Source information =

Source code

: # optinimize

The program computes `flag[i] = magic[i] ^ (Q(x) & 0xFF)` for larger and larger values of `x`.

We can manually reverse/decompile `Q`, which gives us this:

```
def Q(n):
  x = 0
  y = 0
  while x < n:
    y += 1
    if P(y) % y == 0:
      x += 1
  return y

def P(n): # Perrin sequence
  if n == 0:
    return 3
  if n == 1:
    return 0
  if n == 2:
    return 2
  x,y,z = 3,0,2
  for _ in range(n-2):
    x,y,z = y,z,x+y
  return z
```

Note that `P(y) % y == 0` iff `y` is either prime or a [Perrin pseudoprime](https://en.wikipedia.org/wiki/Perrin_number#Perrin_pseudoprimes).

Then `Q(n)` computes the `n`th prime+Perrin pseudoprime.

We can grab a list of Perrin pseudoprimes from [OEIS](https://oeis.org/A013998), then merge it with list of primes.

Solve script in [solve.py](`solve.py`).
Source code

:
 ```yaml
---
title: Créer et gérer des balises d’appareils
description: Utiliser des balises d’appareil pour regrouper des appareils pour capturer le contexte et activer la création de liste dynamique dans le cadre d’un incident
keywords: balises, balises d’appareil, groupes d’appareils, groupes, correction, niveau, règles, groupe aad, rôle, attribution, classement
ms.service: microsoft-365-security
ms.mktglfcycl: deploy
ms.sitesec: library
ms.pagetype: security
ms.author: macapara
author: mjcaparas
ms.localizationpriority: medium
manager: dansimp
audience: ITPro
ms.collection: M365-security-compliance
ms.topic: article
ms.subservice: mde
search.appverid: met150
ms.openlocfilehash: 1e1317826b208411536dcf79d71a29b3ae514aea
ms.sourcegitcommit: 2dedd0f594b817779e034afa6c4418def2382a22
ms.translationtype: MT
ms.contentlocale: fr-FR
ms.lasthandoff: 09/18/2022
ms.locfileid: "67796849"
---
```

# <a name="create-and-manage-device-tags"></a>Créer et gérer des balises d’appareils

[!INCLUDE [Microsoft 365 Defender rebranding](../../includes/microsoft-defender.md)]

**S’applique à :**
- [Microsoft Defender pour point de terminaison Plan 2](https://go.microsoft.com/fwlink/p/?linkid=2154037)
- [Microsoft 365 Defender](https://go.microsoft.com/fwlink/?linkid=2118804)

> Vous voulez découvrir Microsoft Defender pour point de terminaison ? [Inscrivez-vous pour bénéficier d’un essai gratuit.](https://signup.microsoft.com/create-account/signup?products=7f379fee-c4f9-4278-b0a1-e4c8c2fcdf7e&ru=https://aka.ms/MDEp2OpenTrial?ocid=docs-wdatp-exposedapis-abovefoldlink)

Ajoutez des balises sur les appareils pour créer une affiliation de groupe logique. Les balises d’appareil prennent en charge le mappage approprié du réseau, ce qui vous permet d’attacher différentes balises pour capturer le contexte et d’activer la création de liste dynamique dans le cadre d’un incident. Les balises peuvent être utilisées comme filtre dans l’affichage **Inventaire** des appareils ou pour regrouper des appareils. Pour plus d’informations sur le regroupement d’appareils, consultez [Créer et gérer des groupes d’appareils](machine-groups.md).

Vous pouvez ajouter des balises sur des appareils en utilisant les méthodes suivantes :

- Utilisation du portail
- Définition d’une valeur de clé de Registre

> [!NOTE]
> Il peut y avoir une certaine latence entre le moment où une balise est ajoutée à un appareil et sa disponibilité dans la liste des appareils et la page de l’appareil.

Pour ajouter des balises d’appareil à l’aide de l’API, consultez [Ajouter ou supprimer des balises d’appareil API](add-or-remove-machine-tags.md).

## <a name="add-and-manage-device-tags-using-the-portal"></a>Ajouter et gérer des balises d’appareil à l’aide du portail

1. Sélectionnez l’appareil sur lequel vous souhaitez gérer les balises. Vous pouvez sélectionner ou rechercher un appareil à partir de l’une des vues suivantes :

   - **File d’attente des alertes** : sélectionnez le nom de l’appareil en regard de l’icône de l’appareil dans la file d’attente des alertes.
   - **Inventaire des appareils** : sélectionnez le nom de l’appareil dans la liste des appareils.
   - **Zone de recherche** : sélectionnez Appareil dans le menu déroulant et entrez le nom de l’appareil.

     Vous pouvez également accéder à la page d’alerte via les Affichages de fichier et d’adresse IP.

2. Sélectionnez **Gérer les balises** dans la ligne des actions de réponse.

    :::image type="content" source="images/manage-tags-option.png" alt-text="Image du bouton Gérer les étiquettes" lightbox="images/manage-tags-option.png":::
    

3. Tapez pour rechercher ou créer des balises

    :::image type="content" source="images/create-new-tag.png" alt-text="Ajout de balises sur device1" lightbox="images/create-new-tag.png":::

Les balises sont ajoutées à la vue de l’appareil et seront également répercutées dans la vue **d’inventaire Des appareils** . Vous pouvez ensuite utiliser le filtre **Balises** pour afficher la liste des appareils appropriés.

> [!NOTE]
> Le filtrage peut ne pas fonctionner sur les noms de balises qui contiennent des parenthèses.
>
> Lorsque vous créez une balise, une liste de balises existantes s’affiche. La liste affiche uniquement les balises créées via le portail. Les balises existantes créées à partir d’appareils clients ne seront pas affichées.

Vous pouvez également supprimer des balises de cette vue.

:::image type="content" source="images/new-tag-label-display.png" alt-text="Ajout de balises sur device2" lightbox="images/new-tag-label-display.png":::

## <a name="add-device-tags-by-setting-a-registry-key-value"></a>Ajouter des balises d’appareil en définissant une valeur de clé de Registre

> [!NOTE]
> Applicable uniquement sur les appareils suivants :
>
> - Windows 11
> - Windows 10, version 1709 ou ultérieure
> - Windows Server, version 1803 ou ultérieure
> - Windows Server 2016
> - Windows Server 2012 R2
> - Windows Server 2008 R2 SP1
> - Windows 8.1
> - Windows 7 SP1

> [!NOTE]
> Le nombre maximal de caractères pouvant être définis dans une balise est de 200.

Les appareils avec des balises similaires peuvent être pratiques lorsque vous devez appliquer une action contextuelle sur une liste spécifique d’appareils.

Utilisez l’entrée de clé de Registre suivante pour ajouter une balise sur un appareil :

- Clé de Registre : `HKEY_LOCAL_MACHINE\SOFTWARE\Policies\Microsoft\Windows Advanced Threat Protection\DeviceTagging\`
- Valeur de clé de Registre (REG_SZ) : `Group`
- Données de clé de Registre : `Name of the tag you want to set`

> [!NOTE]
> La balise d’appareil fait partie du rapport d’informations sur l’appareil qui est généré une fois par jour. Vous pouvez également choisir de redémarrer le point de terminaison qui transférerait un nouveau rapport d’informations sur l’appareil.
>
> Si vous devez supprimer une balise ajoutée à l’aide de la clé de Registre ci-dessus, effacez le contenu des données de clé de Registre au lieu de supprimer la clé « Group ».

Instructions for the task = Output each entry precisely as given.

Written response =
Source code

: # optinimize

The program computes `flag[i] = magic[i] ^ (Q(x) & 0xFF)` for larger and larger values of `x`.

We can manually reverse/decompile `Q`, which gives us this:

```
def Q(n):
  x = 0
  y = 0
  while x < n:
    y += 1
    if P(y) % y == 0:
      x += 1
  return y

def P(n): # Perrin sequence
  if n == 0:
    return 3
  if n == 1:
    return 0
  if n == 2:
    return 2
  x,y,z = 3,0,2
  for _ in range(n-2):
    x,y,z = y,z,x+y
  return z
```

Note that `P(y) % y == 0` iff `y` is either prime or a [Perrin pseudoprime](https://en.wikipedia.org/wiki/Perrin_number#Perrin_pseudoprimes).

Then `Q(n)` computes the `n`th prime+Perrin pseudoprime.

We can grab a list of Perrin pseudoprimes from [OEIS](https://oeis.org/A013998), then merge it with list of primes.

Solve script in [solve.py](`solve.py`).
Source code

:
 ```yaml
---
title: Créer et gérer des balises d’appareils
description: Utiliser des balises d’appareil pour regrouper des appareils pour capturer le contexte et activer la création de liste dynamique dans le cadre d’un incident
keywords: balises, balises d’appareil, groupes d’appareils, groupes, correction, niveau, règles, groupe aad, rôle, attribution, classement
ms.service: microsoft-365-security
ms.mktglfcycl: deploy
ms.sitesec: library
ms.pagetype: security
ms.author: macapara
author: mjcaparas
ms.localizationpriority: medium
manager: dansimp
audience: ITPro
ms.collection: M365-security-compliance
ms.topic: article
ms.subservice: mde
search.appverid: met150
ms.openlocfilehash: 1e1317826b208411536dcf79d71a29b3ae514aea
ms.sourcegitcommit: 2dedd0f594b817779e034afa6c4418def2382a22
ms.translationtype: MT
ms.contentlocale: fr-FR
ms.lasthandoff: 09/18/2022
ms.locfileid: "67796849"
---
```

# <a name="create-and-manage-device-tags"></a>Créer et gérer des balises d’appareils

[!INCLUDE [Microsoft 365 Defender rebranding](../../includes/microsoft-defender.md)]

**S’applique à :**
- [Microsoft Defender pour point de terminaison Plan 2](https://go.microsoft.com/fwlink/p/?linkid=2154037)
- [Microsoft 365 Defender](https://go.microsoft.com/fwlink/?linkid=2118804)

> Vous voulez découvrir Microsoft Defender pour point de terminaison ? [Inscrivez-vous pour bénéficier d’un essai gratuit.](https://signup.microsoft.com/create-account/signup?products=7f379fee-c4f9-4278-b0a1-e4c8c2fcdf7e&ru=https://aka.ms/MDEp2OpenTrial?ocid=docs-wdatp-exposedapis-abovefoldlink)

Ajoutez des balises sur les appareils pour créer une affiliation de groupe logique. Les balises d’appareil prennent en charge le mappage approprié du réseau, ce qui vous permet d’attacher différentes balises pour capturer le contexte et d’activer la création de liste dynamique dans le cadre d’un incident. Les balises peuvent être utilisées comme filtre dans l’affichage **Inventaire** des appareils ou pour regrouper des appareils. Pour plus d’informations sur le regroupement d’appareils, consultez [Créer et gérer des groupes d’appareils](machine-groups.md).

Vous pouvez ajouter des balises sur des appareils en utilisant les méthodes suivantes :

- Utilisation du portail
- Définition d’une valeur de clé de Registre

> [!NOTE]
> Il peut y avoir une certaine latence entre le moment où une balise est ajoutée à un appareil et sa disponibilité dans la liste des appareils et la page de l’appareil.

Pour ajouter des balises d’appareil à l’aide de l’API, consultez [Ajouter ou supprimer des balises d’appareil API](add-or-remove-machine-tags.md).

## <a name="add-and-manage-device-tags-using-the-portal"></a>Ajouter et gérer des balises d’appareil à l’aide du portail

1. Sélectionnez l’appareil sur lequel vous souhaitez gérer les balises. Vous pouvez sélectionner ou rechercher un appareil à partir de l’une des vues suivantes :

   - **File d’attente des alertes** : sélectionnez le nom de l’appareil en regard de l’icône de l’appareil dans la file d’attente des alertes.
   - **Inventaire des appareils** : sélectionnez le nom de l’appareil dans la liste des appareils.
   - **Zone de recherche** : sélectionnez Appareil dans le menu déroulant et entrez le nom de l’appareil.

     Vous pouvez également accéder à la page d’alerte via les Affichages de fichier et d’adresse IP.

2. Sélectionnez **Gérer les balises** dans la ligne des actions de réponse.

    :::image type="content" source="images/manage-tags-option.png" alt-text="Image du bouton Gérer les étiquettes" lightbox="images/manage-tags-option.png":::
    

3. Tapez pour rechercher ou créer des balises

    :::image type="content" source="images/create-new-tag.png" alt-text="Ajout de balises sur device1" lightbox="images/create-new-tag.png":::

Les balises sont ajoutées à la vue de l’appareil et seront également répercutées dans la vue **d’inventaire Des appareils** . Vous pouvez ensuite utiliser le filtre **Balises** pour afficher la liste des appareils appropriés.

> [!NOTE]
> Le filtrage peut ne pas fonctionner sur les noms de balises qui contiennent des parenthèses.
>
> Lorsque vous créez une balise, une liste de balises existantes s’affiche. La liste affiche uniquement les balises créées via le portail. Les balises existantes créées à partir d’appareils clients ne seront pas affichées.

Vous pouvez également supprimer des balises de cette vue.

:::image type="content" source="images/new-tag-label-display.png" alt-text="Ajout de balises sur device2" lightbox="images/new-tag-label-display.png":::

## <a name="add-device-tags-by-setting-a-registry-key-value"></a>Ajouter des balises d’appareil en définissant une valeur de clé de Registre

> [!NOTE]
> Applicable uniquement sur les appareils suivants :
>
> - Windows 11
> - Windows 10, version 1709 ou ultérieure
> - Windows Server, version 1803 ou ultérieure
> - Windows Server 2016
> - Windows Server 2012 R2
> - Windows Server 2008 R2 SP1
> - Windows 8.1
> - Windows 7 SP1

> [!NOTE]
> Le nombre maximal de caractères pouvant être définis dans une balise est de 200.

Les appareils avec des balises similaires peuvent être pratiques lorsque vous devez appliquer une action contextuelle sur une liste spécifique d’appareils.

Utilisez l’entrée de clé de Registre suivante pour ajouter une balise sur un appareil :

- Clé de Registre : `HKEY_LOCAL_MACHINE\SOFTWARE\Policies\Microsoft\Windows Advanced Threat Protection\DeviceTagging\`
- Valeur de clé de Registre (REG_SZ) : `Group`
- Données de clé de Registre : `Name of the tag you want to set`

> [!NOTE]
> La balise d’appareil fait partie du rapport d’informations sur l’appareil qui est généré une fois par jour. Vous pouvez également choisir de redémarrer le point de terminaison qui transférerait un nouveau rapport d’informations sur l’appareil.
>
> Si vous devez supprimer une balise ajoutée à l’aide de la clé de Registre ci-dessus, effacez le contenu des données de clé de Registre au lieu de supprimer la clé « Group ».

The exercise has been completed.